How concurrency works

Concurrency or parallelism means doing multiple things at once. Normally, programs execute their whole code sequentially, only ever one thing at a time. There are a few different ways you can make it run concurrently.

Ways to implement concurrency

Multiple processes

Let's get this out of the way because it sort of only halfway counts but it's the most basic. Just spawn multiple processes. Like a command shell does when you pipe (`ls | wc` spawns `ls` and `wc` as separate processes, so they run at the same time), you can spawn new processes to do the things you want to be done at the same time.

Separate processes don't, by default, share any memory or anything. For the use case of `ls | wc`, this makes sense. But if you wanted to implement, say, a chat app that needs to handle the user's keystrokes at the same time as listening for incoming messages, those both need access to the app's data, and they both need to *change* the app's data (such as adding new messages to the history), so it doesn't make sense to use two separate processes there.
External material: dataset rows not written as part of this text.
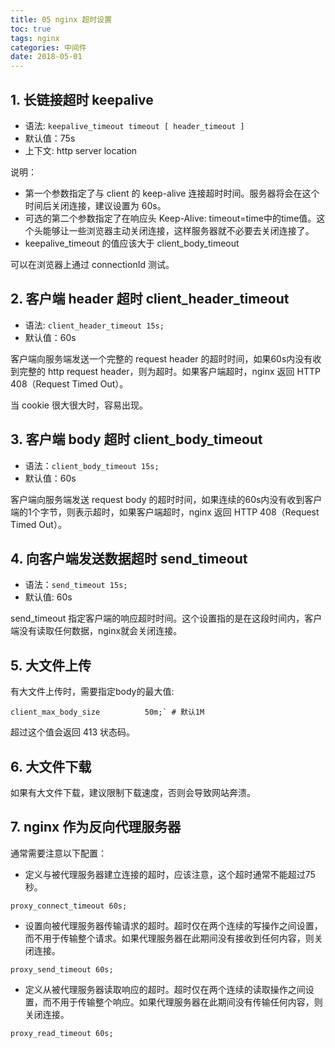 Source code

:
 ```yaml
---
title: 05 nginx 超时设置
toc: true
tags: nginx
categories: 中间件
date: 2018-05-01
---
```


## 1. 长链接超时 keepalive
- 语法: `keepalive_timeout timeout [ header_timeout ]`
- 默认值：75s
- 上下文: http server location

说明：

- 第一个参数指定了与 client 的 keep-alive 连接超时时间。服务器将会在这个时间后关闭连接，建议设置为 60s。
- 可选的第二个参数指定了在响应头 Keep-Alive: timeout=time中的time值。这个头能够让一些浏览器主动关闭连接，这样服务器就不必要去关闭连接了。
- keepalive_timeout 的值应该大于 client_body_timeout

可以在浏览器上通过 connectionId 测试。

## 2. 客户端 header 超时 client_header_timeout

- 语法: `client_header_timeout 15s;`
- 默认值：60s

客户端向服务端发送一个完整的 request header 的超时时间，如果60s内没有收到完整的 http request header，则为超时。如果客户端超时，nginx 返回 HTTP 408（Request Timed Out）。

当 cookie 很大很大时，容易出现。

## 3. 客户端 body 超时 client_body_timeout

- 语法：`client_body_timeout 15s;`
- 默认值：60s

客户端向服务端发送 request body 的超时时间，如果连续的60s内没有收到客户端的1个字节，则表示超时，如果客户端超时，nginx 返回 HTTP 408（Request Timed Out）。

## 4. 向客户端发送数据超时 send_timeout

- 语法：`send_timeout 15s;`
- 默认值: 60s

send_timeout 指定客户端的响应超时时间。这个设置指的是在这段时间内，客户端没有读取任何数据，nginx就会关闭连接。

## 5. 大文件上传
有大文件上传时，需要指定body的最大值:
```nginx
client_max_body_size          50m;` # 默认1M
```

超过这个值会返回 413 状态码。

## 6. 大文件下载
如果有大文件下载，建议限制下载速度，否则会导致网站奔溃。

## 7. nginx 作为反向代理服务器
通常需要注意以下配置：

- 定义与被代理服务器建立连接的超时，应该注意，这个超时通常不能超过75秒。
```nginx
proxy_connect_timeout 60s;
```

- 设置向被代理服务器传输请求的超时。超时仅在两个连续的写操作之间设置，而不用于传输整个请求。如果代理服务器在此期间没有接收到任何内容，则关闭连接。
```nginx
proxy_send_timeout 60s;
```

- 定义从被代理服务器读取响应的超时。超时仅在两个连续的读取操作之间设置，而不用于传输整个响应。如果代理服务器在此期间没有传输任何内容，则关闭连接。
```nginx
proxy_read_timeout 60s;
```
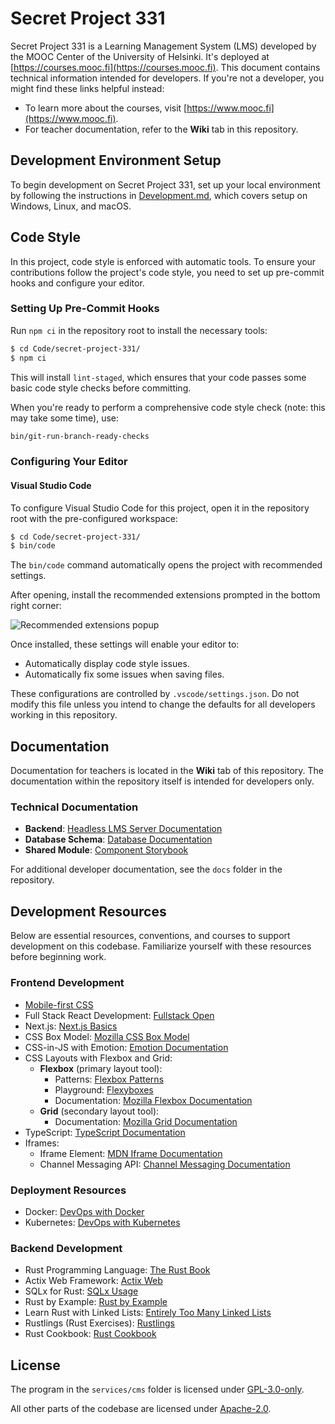 # Secret Project 331

Secret Project 331 is a Learning Management System (LMS) developed by the MOOC Center of the University of Helsinki. It's deployed at [https://courses.mooc.fi](https://courses.mooc.fi). This document contains technical information intended for developers. If you're not a developer, you might find these links helpful instead:

- To learn more about the courses, visit [https://www.mooc.fi](https://www.mooc.fi).
- For teacher documentation, refer to the **Wiki** tab in this repository.

## Development Environment Setup

To begin development on Secret Project 331, set up your local environment by following the instructions in [Development.md](./docs/Development.md), which covers setup on Windows, Linux, and macOS.

## Code Style

In this project, code style is enforced with automatic tools. To ensure your contributions follow the project's code style, you need to set up pre-commit hooks and configure your editor.

### Setting Up Pre-Commit Hooks

Run `npm ci` in the repository root to install the necessary tools:

```bash
$ cd Code/secret-project-331/
$ npm ci
```

This will install `lint-staged`, which ensures that your code passes some basic code style checks before committing.

When you're ready to perform a comprehensive code style check (note: this may take some time), use:

```bash
bin/git-run-branch-ready-checks
```

### Configuring Your Editor

#### Visual Studio Code

To configure Visual Studio Code for this project, open it in the repository root with the pre-configured workspace:

```bash
$ cd Code/secret-project-331/
$ bin/code
```

The `bin/code` command automatically opens the project with recommended settings.

After opening, install the recommended extensions prompted in the bottom right corner:

![Recommended extensions popup](./docs/img/recommended-extensions.png)

Once installed, these settings will enable your editor to:

- Automatically display code style issues.
- Automatically fix some issues when saving files.

These configurations are controlled by `.vscode/settings.json`. Do not modify this file unless you intend to change the defaults for all developers working in this repository.

## Documentation

Documentation for teachers is located in the **Wiki** tab of this repository. The documentation within the repository itself is intended for developers only.

### Technical Documentation

- **Backend**: [Headless LMS Server Documentation](https://rage.github.io/secret-project-331/headless_lms_server/index.html)
- **Database Schema**: [Database Documentation](https://rage.github.io/secret-project-331-db-docs/)
- **Shared Module**: [Component Storybook](https://rage.github.io/secret-project-storybook/)

For additional developer documentation, see the `docs` folder in the repository.

## Development Resources

Below are essential resources, conventions, and courses to support development on this codebase. Familiarize yourself with these resources before beginning work.

### Frontend Development

- [Mobile-first CSS](./docs/mobile-first-css.md)
- Full Stack React Development: [Fullstack Open](https://fullstackopen.com/en/)
- Next.js: [Next.js Basics](https://nextjs.org/learn/basics/create-nextjs-app)
- CSS Box Model: [Mozilla CSS Box Model](https://developer.mozilla.org/en-US/docs/Learn/CSS/Building_blocks/The_box_model)
- CSS-in-JS with Emotion: [Emotion Documentation](https://emotion.sh/docs/introduction)
- CSS Layouts with Flexbox and Grid:
  - **Flexbox** (primary layout tool):
    - Patterns: [Flexbox Patterns](https://tobiasahlin.com/blog/common-flexbox-patterns/)
    - Playground: [Flexyboxes](https://the-echoplex.net/flexyboxes/)
    - Documentation: [Mozilla Flexbox Documentation](https://developer.mozilla.org/en-US/docs/Glossary/Flexbox)
  - **Grid** (secondary layout tool):
    - Documentation: [Mozilla Grid Documentation](https://developer.mozilla.org/en-US/docs/Web/CSS/CSS_Grid_Layout)
- TypeScript: [TypeScript Documentation](https://www.typescriptlang.org/docs/)
- Iframes:
  - Iframe Element: [MDN Iframe Documentation](https://developer.mozilla.org/en-US/docs/Web/HTML/Element/iframe)
  - Channel Messaging API: [Channel Messaging Documentation](https://developer.mozilla.org/en-US/docs/Web/API/Channel_Messaging_API/Using_channel_messaging)

### Deployment Resources

- Docker: [DevOps with Docker](https://devopswithdocker.com/)
- Kubernetes: [DevOps with Kubernetes](https://devopswithkubernetes.com/)

### Backend Development

- Rust Programming Language: [The Rust Book](https://doc.rust-lang.org/book/#the-rust-programming-language)
- Actix Web Framework: [Actix Web](https://actix.rs/)
- SQLx for Rust: [SQLx Usage](https://github.com/launchbadge/sqlx#usage)
- Rust by Example: [Rust by Example](https://doc.rust-lang.org/rust-by-example/)
- Learn Rust with Linked Lists: [Entirely Too Many Linked Lists](https://rust-unofficial.github.io/too-many-lists/)
- Rustlings (Rust Exercises): [Rustlings](https://github.com/rust-lang/rustlings)
- Rust Cookbook: [Rust Cookbook](https://rust-lang-nursery.github.io/rust-cookbook/)

## License

The program in the `services/cms` folder is licensed under [GPL-3.0-only](LICENSE-SERVICES-CMS).

All other parts of the codebase are licensed under [Apache-2.0](LICENSE).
Also, every time a processor switches from running one process to another, it has to do a "context switch", which takes time - not individually noticeable to humans, of course, but if the computer is doing this constantly, the overhead can be significant.

Multiple threads

This is pretty similar to multiple processes but makes sense for different use cases. A thread is like a part of a process that can run at the same time as another part. Compared with separate processes:

Threads, by default, share most of their memory with each other (specifically the text segment (instructions), heap, and data segment, but not stack), so it makes sense to use them for two parts of the same app that need to run at the same time.

The processor still has to do a context switch to switch between threads, but it's a less expensive kind of context switch, because there's less context it has to switch out.

Green threads

"Green" threads are like threads, but managed by the process itself instead of by the operating system.

To use green threads, a program sets up a small number of OS threads that actually run things, and any number of green threads which represent all the things it wants to do concurrently, and then it shares the OS threads across the green threads so every green thread gets a turn to run, just like how the kernel shares a few CPU cores across all the running processes (or OS threads).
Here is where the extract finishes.